I’m am starting to read HBR’s 10 Must Reads On Managing Yourself as I work my way through my bookshelf. This series of books (the “HBR’s 10 Must Reads” that is) are made up of essays/articles written in the Harvard Business Review. Instead of waiting for the end of the book I’m going to try and write short posts as I finish individual articles. This is the first of those.
In this article Christensen encourages readers to apply business insights to their own lives. He suggests that by approaching life in the same way a successful manager would approach work you can make meaningful impact and be fulfilled. Specifically Christensen recommends having a strategy, consciously spending time, and holding to principles.

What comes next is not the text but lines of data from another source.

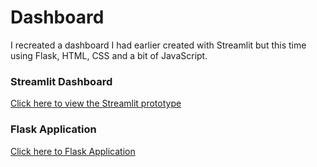 # Dashboard
I recreated a dashboard I had earlier created with Streamlit but this time using Flask, HTML, CSS and a bit of JavaScript. <br>

### Streamlit Dashboard

<a href ="https://github.com/chetekei/production_dashboard_Streamlit">Click here to view the Streamlit prototype</a> <br>


### Flask Application

<a href ="https://production-dashboard-yq4d.onrender.com/">Click here to Flask Application</a> <br>


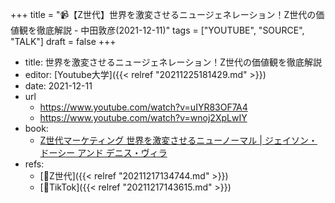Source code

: +++
title = "📹【Z世代】世界を激変させるニュージェネレーション！Z世代の価値観を徹底解説 - 中田敦彦(2021-12-11)"
tags = ["YOUTUBE", "SOURCE", "TALK"]
draft = false
+++

-   title: 世界を激変させるニュージェネレーション！Z世代の価値観を徹底解説
-   editor: [Youtube大学]({{< relref "20211225181429.md" >}})
-   date: 2021-12-11
-   url
    -   <https://www.youtube.com/watch?v=uIYR83OF7A4>
    -   <https://www.youtube.com/watch?v=wnoj2XpLwIY>
-   book:
    -   [Z世代マーケティング 世界を激変させるニューノーマル | ジェイソン・ドーシー アンド デニス・ヴィラ](https://www.amazon.co.jp/dp/4596015295)
-   refs:
    -   [📝Z世代]({{< relref "20211217134744.md" >}})
    -   [🔖TikTok]({{< relref "20211217143615.md" >}})
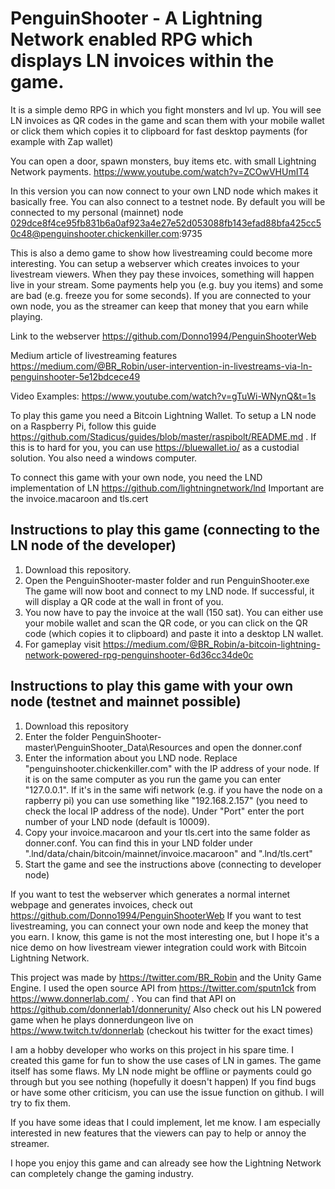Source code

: # PenguinShooter - A Lightning Network enabled RPG which displays LN invoices within the game.
It is a simple demo RPG in which you fight monsters and lvl up.
You will see LN invoices as QR codes in the game and scan them with your mobile wallet or click them which copies it to clipboard for fast desktop payments (for example with Zap wallet)


You can open a door, spawn monsters, buy items etc. with small Lightning Network payments.
https://www.youtube.com/watch?v=ZCOwVHUmIT4

In this version you can now connect to your own LND node which makes it basically free. You can also connect to a testnet node.
By default you will be connected to my personal (mainnet) node 029dce8f4ce95fb831b6a0af923a4e27e52d053088fb143efad88bfa425cc50c48@penguinshooter.chickenkiller.com:9735

This is also a demo game to show how livestreaming could become more interesting.
You can setup a webserver which creates invoices to your livestream viewers.
When they pay these invoices, something will happen live in your stream. Some payments help you (e.g. buy you items) and some are bad (e.g. freeze you for some seconds). If you are connected to your own node, you as the streamer can keep that money that you earn while playing.

Link to the webserver https://github.com/Donno1994/PenguinShooterWeb

Medium article of livestreaming features https://medium.com/@BR_Robin/user-intervention-in-livestreams-via-ln-penguinshooter-5e12bdcece49

Video Examples: https://www.youtube.com/watch?v=gTuWi-WNynQ&t=1s


To play this game you need a Bitcoin Lightning Wallet. To setup a LN node on a Raspberry Pi, follow this guide https://github.com/Stadicus/guides/blob/master/raspibolt/README.md .
If this is to hard for you, you can use https://bluewallet.io/ as a custodial solution.
You also need a windows computer.

To connect this game with your own node, you need the LND implementation of LN https://github.com/lightningnetwork/lnd
Important are the invoice.macaroon and tls.cert



## Instructions to play this game (connecting to the LN node of the developer)

1. Download this repository.
2. Open the PenguinShooter-master folder and run PenguinShooter.exe
The game will now boot and connect to my LND node. If successful, it will display a QR code at the wall in front of you.
3. You now have to pay the invoice at the wall (150 sat). You can either use your mobile wallet and scan the QR code, or you can click on the QR code (which copies it to clipboard) and paste it into a desktop LN wallet.
4. For gameplay visit https://medium.com/@BR_Robin/a-bitcoin-lightning-network-powered-rpg-penguinshooter-6d36cc34de0c

## Instructions to play this game with your own node (testnet and mainnet possible)
1. Download this repository
2. Enter the folder PenguinShooter-master\PenguinShooter_Data\Resources and open the donner.conf
3. Enter the information about you LND node. Replace "penguinshooter.chickenkiller.com" with the IP address of your node. If it is on the same computer as you run the game you can enter "127.0.0.1". If it's in the same wifi network (e.g. if you have the node on a rapberry pi) you can use something like "192.168.2.157" (you need to check the local IP address of the node). Under "Port" enter the port number of your LND node (default is 10009).
4. Copy your invoice.macaroon and your tls.cert into the same folder as donner.conf. You can find this in your LND folder under ".lnd/data/chain/bitcoin/mainnet/invoice.macaroon" and ".lnd/tls.cert"
5. Start the game and see the instructions above (connecting to developer node)

If you want to test the webserver which generates a normal internet webpage and generates invoices, check out https://github.com/Donno1994/PenguinShooterWeb
If you want to test livestreaming, you can connect your own node and keep the money that you earn.
I know, this game is not the most interesting one, but I hope it's a nice demo on how livestream viewer integration could work with Bitcoin Lightning Network.

This project was made by https://twitter.com/BR_Robin and the Unity Game Engine.
I used the open source API from https://twitter.com/sputn1ck from https://www.donnerlab.com/ . You can find that API on https://github.com/donnerlab1/donnerunity/
Also check out his LN powered game when he plays donnerdungeon live on https://www.twitch.tv/donnerlab (checkout his twitter for the exact times)

I am a hobby developer who works on this project in his spare time. I created this game for fun to show the use cases of LN in games.
The game itself has some flaws. My LN node might be offline or payments could go through but you see nothing (hopefully it doesn't happen)
If you find bugs or have some other criticism, you can use the issue function on github. I will try to fix them.

If you have some ideas that I could implement, let me know.
I am especially interested in new features that the viewers can pay to help or annoy the streamer.

I hope you enjoy this game and can already see how the Lightning Network can completely change the gaming industry.
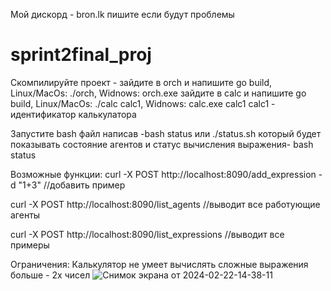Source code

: Мой дискорд - bron.lk пишите если будут проблемы

# sprint2final_proj

Скомпилируйте проект - зайдите в orch и напишите go build, Linux/MacOs: ./orch, Widnows: orch.exe
                       зайдите в calc и напишите go build, Linux/MacOs: ./calc calc1, Widnows: calc.exe calc1 
                       calc1 - идентификатор калькулатора
                       



Запустите bash файл написав -bash status или ./status.sh который будет показывать состояние агентов и статус вычисления выражения- bash status



Возможные функции:
curl -X POST http://localhost:8090/add_expression -d "1+3" //добавить пример

curl -X POST http://localhost:8090/list_agents //выводит все работующие агенты

curl -X POST http://localhost:8090/list_expressions //выводит все примеры

Ограничения:
Калькулятор не умеет вычислять сложные выражения больше - 2х чисел
![Снимок экрана от 2024-02-22-14-38-11](https://github.com/IvanK09/sprint2final_proj/assets/71665828/14531f97-a0ae-44ee-bfc0-c31553f92e69)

Those three points are not novel, plenty of others have suggested similar I am sure. However, the point that most struck me was the phrase “its easier to hold to your principles 100%of the time than it is to hold to them 98%of the time.” The example in the text is the author’s commitment to not play basketball on Sunday which cost him the chance to play in a championship collegiate game. While that is a bit of a trite example (Chariots of Fire much?) it did make me realize the point, so it worked. It makes sense that being consistent and constant is a simpler position than one that has exceptions. With exceptions it is near impossible to know what actually qualifies and so eventually every situation seems to be exceptional.
Christensen uses “resources” when discussing time and focus allocation. His point, as I have heard others make too, is what you focus and intend on is what you end up doing. Another way of saying it is “what you measure is what you improve.” The author attempts to use this as a way of saying to set a culture for your family and children but then hand waves away any kind of directly actionable recommendations. Sure, this isn’t a parenting book, but then the author willingly went there and left without actually saying anything.
Finally, the “strategy” part (which is actually the first point in the article) is supposed to encourage the reader to find their life’s purpose. Which is of course easy to do and something that is constant and easy to know when a collegiate student. That age point is important because the author specifically mentions “I tell the students that HBS might be one of their last chances to reflect deeply on that question. If they think that they’ll have more time and energy to reflect later, they’re nuts…” But I’m in my late 30s and I know any conviction I felt in my 20s would be totally off base. Or if I had stuck to it entirely I would have not changed or grown as much since. The point about life not getting easier with age is true, but this “figure out your purpose” seems like something that needs to happen at all points. Or potentially I am too dense to gather the whole intent of “purpose” and there is some higher level thing to know about myself.
This is not a review and it isn’t a rebuttal or other kind of response. Instead this post is simply putting words on a screen and getting more practice writing quickly.